Transnusi.com Takalar — Lembaga Antikorupsi Sulawesi Selatan (Laksus) meminta Komisi Pemberantasan Korupsi (KPK) melakukan supervisi atas kasus dugaan korupsi tambang pasir laut Takalar. Kasus yang ditangani Kejaksaan Tinggi Sulsel ini dinilai tak punya progres konkret.
“Harus ada supervisi dari KPK. Karena kejati tidak menunjukkan progres.
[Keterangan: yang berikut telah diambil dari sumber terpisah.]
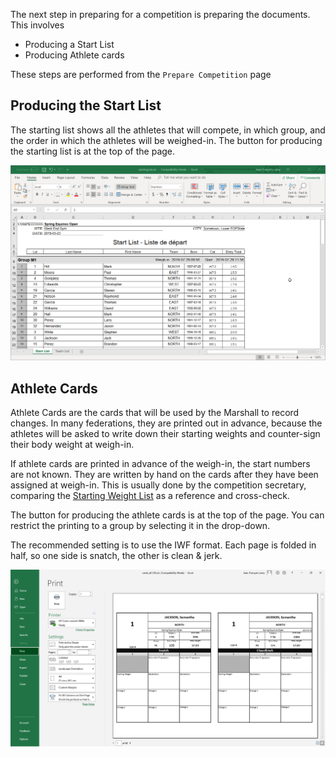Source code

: The next step in preparing for a competition is preparing the documents.  This involves

- Producing a Start List
- Producing Athlete cards

These steps are performed from the `Prepare Competition` page

## Producing the Start List

The starting list shows all the athletes that will compete, in which group, and the order in which the athletes will be weighed-in.  The button for producing the starting list is at the top of the page.

![092_starting](img/Preparation/092_starting.png)



## Athlete Cards

Athlete Cards are the cards that will be used by the Marshall to record changes.  In many federations, they are printed out in advance, because the athletes will be asked to write down their starting weights and counter-sign their body weight at weigh-in.  

If athlete cards are printed in advance of the weigh-in, the start numbers are not known.  They are written by hand on the cards after they have been assigned at weigh-in.  This is usually done by the competition secretary, comparing the [Starting Weight List](#starting-weight-list) as a reference and cross-check.

 The button for producing the athlete cards is at the top of the page.  You can restrict the printing to a group by selecting it in the drop-down.

The recommended setting is to use the IWF format. Each page is folded in half, so one side is snatch, the other is clean & jerk.

![043_AthleteCards](img/WeighIn/043_AthleteCards.png)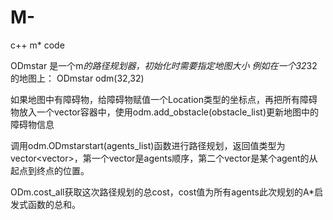 # M-
c++ m* code

ODmstar 是一个m*的路径规划器，初始化时需要指定地图大小
例如在一个32*32的地图上： ODmstar odm(32,32)

如果地图中有障碍物，给障碍物赋值一个Location类型的坐标点，再把所有障碍物放入一个vector容器中，使用odm.add_obstacle(obstacle_list)更新地图中的障碍物信息

调用odm.ODmstarstart(agents_list)函数进行路径规划，返回值类型为 vector<vector<Location>>，第一个vector是agents顺序，第二个vector是某个agent的从起点到终点的位置。

ODm.cost_all获取这次路径规划的总cost，cost值为所有agents此次规划的A*启发式函数的总和。

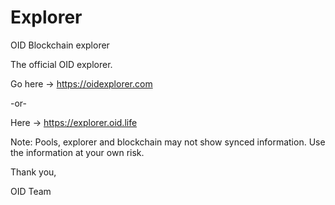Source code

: # Explorer
OID Blockchain explorer

The official OID explorer. 

Go here -> https://oidexplorer.com 

-or-

Here -> https://explorer.oid.life

Note: Pools, explorer and blockchain may not show synced information. Use the information at your own risk.

Thank you,

OID Team


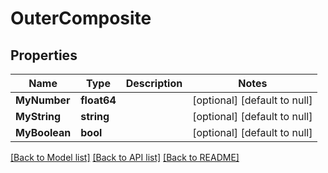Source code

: # OuterComposite

## Properties
Name | Type | Description | Notes
------------ | ------------- | ------------- | -------------
**MyNumber** | **float64** |  | [optional] [default to null]
**MyString** | **string** |  | [optional] [default to null]
**MyBoolean** | **bool** |  | [optional] [default to null]

[[Back to Model list]](../README.md#documentation-for-models) [[Back to API list]](../README.md#documentation-for-api-endpoints) [[Back to README]](../README.md)

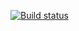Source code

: [![Build status](https://ci.appveyor.com/api/projects/status/s6eycf69oa42uyv8?svg=true)](https://ci.appveyor.com/project/kmkiseleva/ajs-oop-1)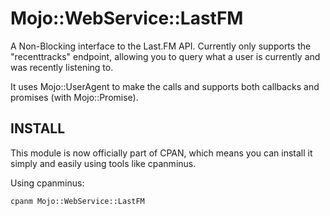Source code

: # Mojo::WebService::LastFM

A Non-Blocking interface to the Last.FM API. Currently only supports the "recenttracks" endpoint, allowing you to query what a user is currently and was recently listening to.

It uses Mojo::UserAgent to make the calls and supports both callbacks and promises (with Mojo::Promise).


## INSTALL

This module is now officially part of CPAN, which means you can install it simply and easily using tools like cpanminus.

Using cpanminus:

    cpanm Mojo::WebService::LastFM
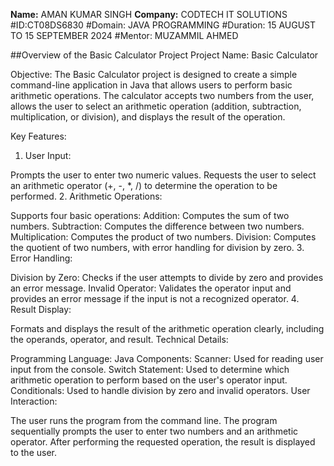 **Name:** AMAN KUMAR SINGH
**Company:** CODTECH IT SOLUTIONS
#ID:CT08DS6830
#Domain: JAVA PROGRAMMING
#Duration: 15 AUGUST TO 15 SEPTEMBER 2024
#Mentor: MUZAMMIL AHMED



##Overview of the Basic Calculator Project
Project Name: Basic Calculator

Objective:
The Basic Calculator project is designed to create a simple command-line application in Java that allows users to perform basic arithmetic operations. The calculator accepts two numbers from the user, allows the user to select an arithmetic operation (addition, subtraction, multiplication, or division), and displays the result of the operation.

Key Features:

1. User Input:

Prompts the user to enter two numeric values.
Requests the user to select an arithmetic operator (+, -, *, /) to determine the operation to be performed.
2. Arithmetic Operations:

Supports four basic operations:
Addition: Computes the sum of two numbers.
Subtraction: Computes the difference between two numbers.
Multiplication: Computes the product of two numbers.
Division: Computes the quotient of two numbers, with error handling for division by zero.
3. Error Handling:

Division by Zero: Checks if the user attempts to divide by zero and provides an error message.
Invalid Operator: Validates the operator input and provides an error message if the input is not a recognized operator.
4. Result Display:

Formats and displays the result of the arithmetic operation clearly, including the operands, operator, and result.
Technical Details:

Programming Language: Java
Components:
Scanner: Used for reading user input from the console.
Switch Statement: Used to determine which arithmetic operation to perform based on the user's operator input.
Conditionals: Used to handle division by zero and invalid operators.
User Interaction:

The user runs the program from the command line.
The program sequentially prompts the user to enter two numbers and an arithmetic operator.
After performing the requested operation, the result is displayed to the user.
Kasus ini terkesan mangkrak,”. tegas Direktur Laksus Muhammad Ansar, Rabu (16/11/2022).
Menurut Ansar, kasus tambang pasir laut Takalar terlalu alot. Kasus ditangani Kejati Sulsel sejak akhir 2021. Lalu naik ke penyidikan pada Maret 2022.
Namun hingga saat ini penyidik Kejati belum menetapkan tersangka. Ansar mengatakan, rentang waktu dinaikkannya kasus ini ke tahap penyidikan dengan penetapan tersangka sudah terlalu lama.
“Maret ke November itu artinya ada rentang waktu 8 bulan. Tapi belum ada penetapan tersangka. Tentu saja ini menjadi tanda tanya besar,” tandas Ansar.
Menurut Ansar, idealnya interpal waktu 8 bulan dari Maret ke November sudah seharusnya ada kemajuan konkret. Artinya kata dia, tersangka harusnya sudah ditetapkan dan diumumkan ke publik.
“Tapi ini justru kesannya mengendap. 8 bulan setelah naik ke penyidikan harusnya ada kemajuan penanganan kasus. Ini malah kami lihat kejati tidak serius,” ketusnya.
Ansar mengatakan, Kejati seharusnya menunjukkan keseriusan. Sebab dari awal kasus tersebut sudah diatensi publik. Dan publik menuntut penanganan yang terbuka.
“Nah ini tanggung jawab moral Kejati untuk menjawab rasa keadilan publik. Kalau tidak, bisa memunculkam banyak spekulasi. Dan itu akan merusak trust kejaksaan dalam perang melawan korupsi,” tandas Ansar.
Karena itu menurut Ansar, perlu ada supervisi dari lembaga antirasuah (KPK). Lewat supervisi, KPK bisa melakukan kontrol, pengawasan dan telaah agar bisa mempercepat penyelesaiannya.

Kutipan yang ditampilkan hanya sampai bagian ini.